Stored dataset items
━━━━━━━━━━━━━━━━

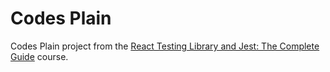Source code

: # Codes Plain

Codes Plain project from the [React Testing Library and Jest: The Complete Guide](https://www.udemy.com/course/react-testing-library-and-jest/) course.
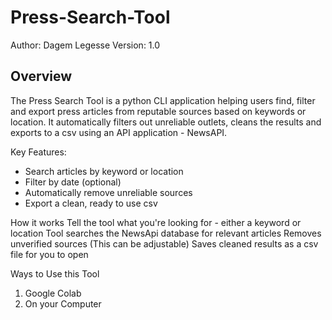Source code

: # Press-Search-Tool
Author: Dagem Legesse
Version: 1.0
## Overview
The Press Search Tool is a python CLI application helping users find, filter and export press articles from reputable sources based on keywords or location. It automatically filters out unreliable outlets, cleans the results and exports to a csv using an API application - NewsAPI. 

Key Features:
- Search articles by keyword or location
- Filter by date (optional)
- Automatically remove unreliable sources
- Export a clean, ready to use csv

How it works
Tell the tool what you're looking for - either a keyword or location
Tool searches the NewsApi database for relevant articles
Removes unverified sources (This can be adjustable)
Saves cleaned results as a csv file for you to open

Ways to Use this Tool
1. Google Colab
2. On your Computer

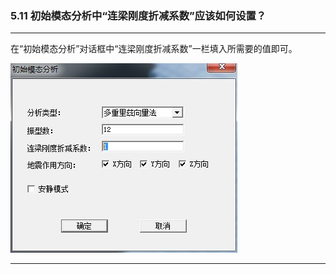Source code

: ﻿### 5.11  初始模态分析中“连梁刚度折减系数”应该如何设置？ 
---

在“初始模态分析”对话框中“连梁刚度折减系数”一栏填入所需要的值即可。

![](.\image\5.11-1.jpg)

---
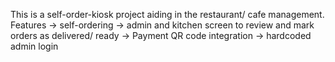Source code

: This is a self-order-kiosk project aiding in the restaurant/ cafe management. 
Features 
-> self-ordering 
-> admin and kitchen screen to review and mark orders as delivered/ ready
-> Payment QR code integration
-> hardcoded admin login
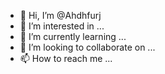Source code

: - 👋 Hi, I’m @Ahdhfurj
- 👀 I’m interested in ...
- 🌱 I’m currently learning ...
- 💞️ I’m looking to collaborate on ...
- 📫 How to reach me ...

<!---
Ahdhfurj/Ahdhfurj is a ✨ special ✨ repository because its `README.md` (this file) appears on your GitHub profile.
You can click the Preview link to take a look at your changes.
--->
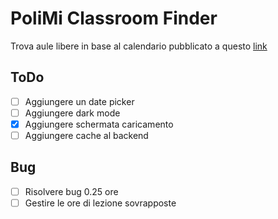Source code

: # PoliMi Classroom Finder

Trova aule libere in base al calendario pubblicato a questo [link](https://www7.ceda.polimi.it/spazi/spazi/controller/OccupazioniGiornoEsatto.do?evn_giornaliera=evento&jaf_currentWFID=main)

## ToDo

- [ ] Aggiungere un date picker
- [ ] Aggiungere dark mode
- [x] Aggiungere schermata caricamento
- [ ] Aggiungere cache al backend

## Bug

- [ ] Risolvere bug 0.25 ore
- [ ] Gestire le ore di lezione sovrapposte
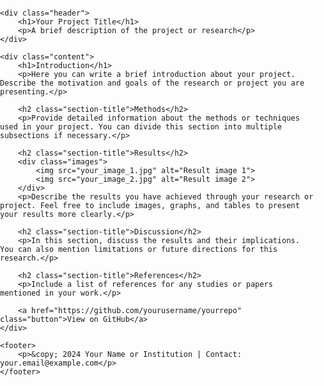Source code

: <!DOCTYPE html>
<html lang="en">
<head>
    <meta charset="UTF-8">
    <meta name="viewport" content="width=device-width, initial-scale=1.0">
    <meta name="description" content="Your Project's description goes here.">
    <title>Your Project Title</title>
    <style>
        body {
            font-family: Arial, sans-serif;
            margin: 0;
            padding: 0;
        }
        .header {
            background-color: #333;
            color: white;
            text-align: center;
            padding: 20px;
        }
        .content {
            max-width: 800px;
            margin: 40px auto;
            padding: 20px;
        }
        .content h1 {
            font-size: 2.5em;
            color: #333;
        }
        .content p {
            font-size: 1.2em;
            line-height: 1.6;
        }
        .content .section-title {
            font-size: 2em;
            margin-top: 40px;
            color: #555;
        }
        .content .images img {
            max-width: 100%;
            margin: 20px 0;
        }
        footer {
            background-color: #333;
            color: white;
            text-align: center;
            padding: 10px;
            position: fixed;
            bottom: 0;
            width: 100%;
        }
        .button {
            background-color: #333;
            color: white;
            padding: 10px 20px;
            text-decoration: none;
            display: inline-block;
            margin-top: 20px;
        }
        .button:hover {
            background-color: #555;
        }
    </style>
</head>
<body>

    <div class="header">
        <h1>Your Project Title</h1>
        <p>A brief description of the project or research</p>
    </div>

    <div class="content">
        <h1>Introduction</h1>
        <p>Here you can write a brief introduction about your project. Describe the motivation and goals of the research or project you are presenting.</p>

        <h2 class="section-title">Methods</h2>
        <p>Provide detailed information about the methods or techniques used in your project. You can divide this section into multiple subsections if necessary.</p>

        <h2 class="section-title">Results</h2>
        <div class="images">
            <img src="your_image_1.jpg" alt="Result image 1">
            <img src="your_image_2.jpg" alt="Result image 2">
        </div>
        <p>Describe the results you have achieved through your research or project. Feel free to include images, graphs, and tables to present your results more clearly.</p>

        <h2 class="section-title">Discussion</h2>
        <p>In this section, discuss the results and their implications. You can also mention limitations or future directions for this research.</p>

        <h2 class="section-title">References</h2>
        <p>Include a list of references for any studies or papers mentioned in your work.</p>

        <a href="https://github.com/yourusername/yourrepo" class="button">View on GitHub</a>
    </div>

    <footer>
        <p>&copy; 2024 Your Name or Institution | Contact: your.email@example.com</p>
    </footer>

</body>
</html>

━━━━━━━━━━━━━━━━

What the exercise asks
Whenever a line above contains "link", copy that line.

Result of this exercise
You can click the Preview link to take a look at your changes.
Trova aule libere in base al calendario pubblicato a questo [link](https://www7.ceda.polimi.it/spazi/spazi/controller/OccupazioniGiornoEsatto.do?evn_giornaliera=evento&jaf_currentWFID=main)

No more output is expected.